# Required action
Pictures stay out of the answer, but every line of the material must be restated exactly.
==========
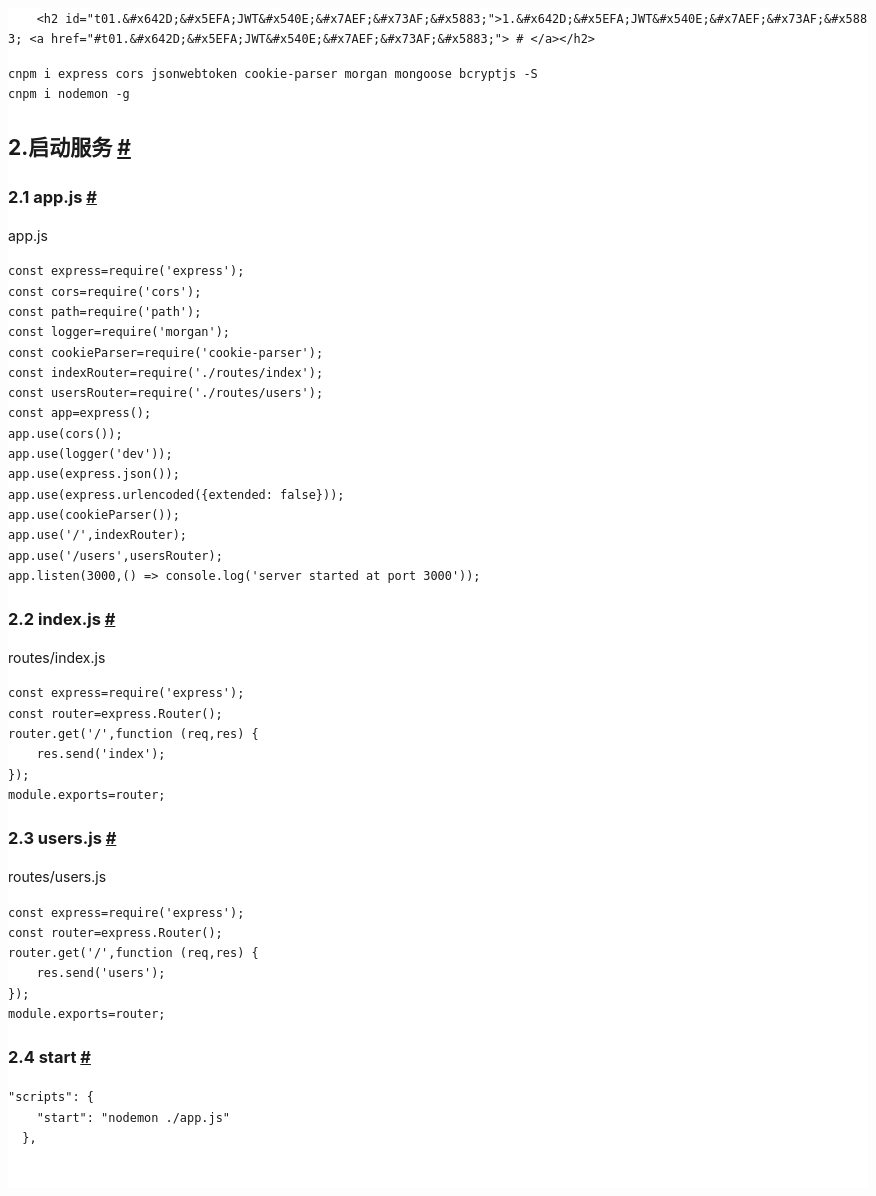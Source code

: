 
        <h2 id="t01.&#x642D;&#x5EFA;JWT&#x540E;&#x7AEF;&#x73AF;&#x5883;">1.&#x642D;&#x5EFA;JWT&#x540E;&#x7AEF;&#x73AF;&#x5883; <a href="#t01.&#x642D;&#x5EFA;JWT&#x540E;&#x7AEF;&#x73AF;&#x5883;"> # </a></h2>
<pre><code class="lang-js">cnpm i express cors jsonwebtoken cookie-parser morgan mongoose bcryptjs -S
cnpm i nodemon -g
</code></pre>
<h2 id="t12.&#x542F;&#x52A8;&#x670D;&#x52A1;">2.&#x542F;&#x52A8;&#x670D;&#x52A1; <a href="#t12.&#x542F;&#x52A8;&#x670D;&#x52A1;"> # </a></h2>
<h3 id="t22.1 app.js">2.1 app.js <a href="#t22.1 app.js"> # </a></h3>
<p>app.js</p>
<pre><code class="lang-js"><span class="hljs-keyword">const</span> express=<span class="hljs-built_in">require</span>(<span class="hljs-string">&apos;express&apos;</span>);
<span class="hljs-keyword">const</span> cors=<span class="hljs-built_in">require</span>(<span class="hljs-string">&apos;cors&apos;</span>);
<span class="hljs-keyword">const</span> path=<span class="hljs-built_in">require</span>(<span class="hljs-string">&apos;path&apos;</span>);
<span class="hljs-keyword">const</span> logger=<span class="hljs-built_in">require</span>(<span class="hljs-string">&apos;morgan&apos;</span>);
<span class="hljs-keyword">const</span> cookieParser=<span class="hljs-built_in">require</span>(<span class="hljs-string">&apos;cookie-parser&apos;</span>);
<span class="hljs-keyword">const</span> indexRouter=<span class="hljs-built_in">require</span>(<span class="hljs-string">&apos;./routes/index&apos;</span>);
<span class="hljs-keyword">const</span> usersRouter=<span class="hljs-built_in">require</span>(<span class="hljs-string">&apos;./routes/users&apos;</span>);
<span class="hljs-keyword">const</span> app=express();
app.use(cors());
app.use(logger(<span class="hljs-string">&apos;dev&apos;</span>));
app.use(express.json());
app.use(express.urlencoded({<span class="hljs-attr">extended</span>: <span class="hljs-literal">false</span>}));
app.use(cookieParser());
app.use(<span class="hljs-string">&apos;/&apos;</span>,indexRouter);
app.use(<span class="hljs-string">&apos;/users&apos;</span>,usersRouter);
app.listen(<span class="hljs-number">3000</span>,() =&gt; <span class="hljs-built_in">console</span>.log(<span class="hljs-string">&apos;server started at port 3000&apos;</span>));
</code></pre>
<h3 id="t32.2 index.js">2.2 index.js <a href="#t32.2 index.js"> # </a></h3>
<p>routes/index.js</p>
<pre><code class="lang-js"><span class="hljs-keyword">const</span> express=<span class="hljs-built_in">require</span>(<span class="hljs-string">&apos;express&apos;</span>);
<span class="hljs-keyword">const</span> router=express.Router();
router.get(<span class="hljs-string">&apos;/&apos;</span>,<span class="hljs-function"><span class="hljs-keyword">function</span> (<span class="hljs-params">req,res</span>) </span>{
    res.send(<span class="hljs-string">&apos;index&apos;</span>);
});
<span class="hljs-built_in">module</span>.exports=router;
</code></pre>
<h3 id="t42.3 users.js">2.3 users.js <a href="#t42.3 users.js"> # </a></h3>
<p>routes/users.js</p>
<pre><code class="lang-js"><span class="hljs-keyword">const</span> express=<span class="hljs-built_in">require</span>(<span class="hljs-string">&apos;express&apos;</span>);
<span class="hljs-keyword">const</span> router=express.Router();
router.get(<span class="hljs-string">&apos;/&apos;</span>,<span class="hljs-function"><span class="hljs-keyword">function</span> (<span class="hljs-params">req,res</span>) </span>{
    res.send(<span class="hljs-string">&apos;users&apos;</span>);
});
<span class="hljs-built_in">module</span>.exports=router;
</code></pre>
<h3 id="t52.4 start">2.4 start <a href="#t52.4 start"> # </a></h3>
<pre><code class="lang-js"><span class="hljs-string">&quot;scripts&quot;</span>: {
    <span class="hljs-string">&quot;start&quot;</span>: <span class="hljs-string">&quot;nodemon ./app.js&quot;</span>
  },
==========
# Exercise output
Source code

: 
        <h2 id="t01.&#x642D;&#x5EFA;JWT&#x540E;&#x7AEF;&#x73AF;&#x5883;">1.&#x642D;&#x5EFA;JWT&#x540E;&#x7AEF;&#x73AF;&#x5883; <a href="#t01.&#x642D;&#x5EFA;JWT&#x540E;&#x7AEF;&#x73AF;&#x5883;"> # </a></h2>
<pre><code class="lang-js">cnpm i express cors jsonwebtoken cookie-parser morgan mongoose bcryptjs -S
cnpm i nodemon -g
</code></pre>
<h2 id="t12.&#x542F;&#x52A8;&#x670D;&#x52A1;">2.&#x542F;&#x52A8;&#x670D;&#x52A1; <a href="#t12.&#x542F;&#x52A8;&#x670D;&#x52A1;"> # </a></h2>
<h3 id="t22.1 app.js">2.1 app.js <a href="#t22.1 app.js"> # </a></h3>
<p>app.js</p>
<pre><code class="lang-js"><span class="hljs-keyword">const</span> express=<span class="hljs-built_in">require</span>(<span class="hljs-string">&apos;express&apos;</span>);
<span class="hljs-keyword">const</span> cors=<span class="hljs-built_in">require</span>(<span class="hljs-string">&apos;cors&apos;</span>);
<span class="hljs-keyword">const</span> path=<span class="hljs-built_in">require</span>(<span class="hljs-string">&apos;path&apos;</span>);
<span class="hljs-keyword">const</span> logger=<span class="hljs-built_in">require</span>(<span class="hljs-string">&apos;morgan&apos;</span>);
<span class="hljs-keyword">const</span> cookieParser=<span class="hljs-built_in">require</span>(<span class="hljs-string">&apos;cookie-parser&apos;</span>);
<span class="hljs-keyword">const</span> indexRouter=<span class="hljs-built_in">require</span>(<span class="hljs-string">&apos;./routes/index&apos;</span>);
<span class="hljs-keyword">const</span> usersRouter=<span class="hljs-built_in">require</span>(<span class="hljs-string">&apos;./routes/users&apos;</span>);
<span class="hljs-keyword">const</span> app=express();
app.use(cors());
app.use(logger(<span class="hljs-string">&apos;dev&apos;</span>));
app.use(express.json());
app.use(express.urlencoded({<span class="hljs-attr">extended</span>: <span class="hljs-literal">false</span>}));
app.use(cookieParser());
app.use(<span class="hljs-string">&apos;/&apos;</span>,indexRouter);
app.use(<span class="hljs-string">&apos;/users&apos;</span>,usersRouter);
app.listen(<span class="hljs-number">3000</span>,() =&gt; <span class="hljs-built_in">console</span>.log(<span class="hljs-string">&apos;server started at port 3000&apos;</span>));
</code></pre>
<h3 id="t32.2 index.js">2.2 index.js <a href="#t32.2 index.js"> # </a></h3>
<p>routes/index.js</p>
<pre><code class="lang-js"><span class="hljs-keyword">const</span> express=<span class="hljs-built_in">require</span>(<span class="hljs-string">&apos;express&apos;</span>);
<span class="hljs-keyword">const</span> router=express.Router();
router.get(<span class="hljs-string">&apos;/&apos;</span>,<span class="hljs-function"><span class="hljs-keyword">function</span> (<span class="hljs-params">req,res</span>) </span>{
    res.send(<span class="hljs-string">&apos;index&apos;</span>);
});
<span class="hljs-built_in">module</span>.exports=router;
</code></pre>
<h3 id="t42.3 users.js">2.3 users.js <a href="#t42.3 users.js"> # </a></h3>
<p>routes/users.js</p>
<pre><code class="lang-js"><span class="hljs-keyword">const</span> express=<span class="hljs-built_in">require</span>(<span class="hljs-string">&apos;express&apos;</span>);
<span class="hljs-keyword">const</span> router=express.Router();
router.get(<span class="hljs-string">&apos;/&apos;</span>,<span class="hljs-function"><span class="hljs-keyword">function</span> (<span class="hljs-params">req,res</span>) </span>{
    res.send(<span class="hljs-string">&apos;users&apos;</span>);
});
<span class="hljs-built_in">module</span>.exports=router;
</code></pre>
<h3 id="t52.4 start">2.4 start <a href="#t52.4 start"> # </a></h3>
<pre><code class="lang-js"><span class="hljs-string">&quot;scripts&quot;</span>: {
    <span class="hljs-string">&quot;start&quot;</span>: <span class="hljs-string">&quot;nodemon ./app.js&quot;</span>
  },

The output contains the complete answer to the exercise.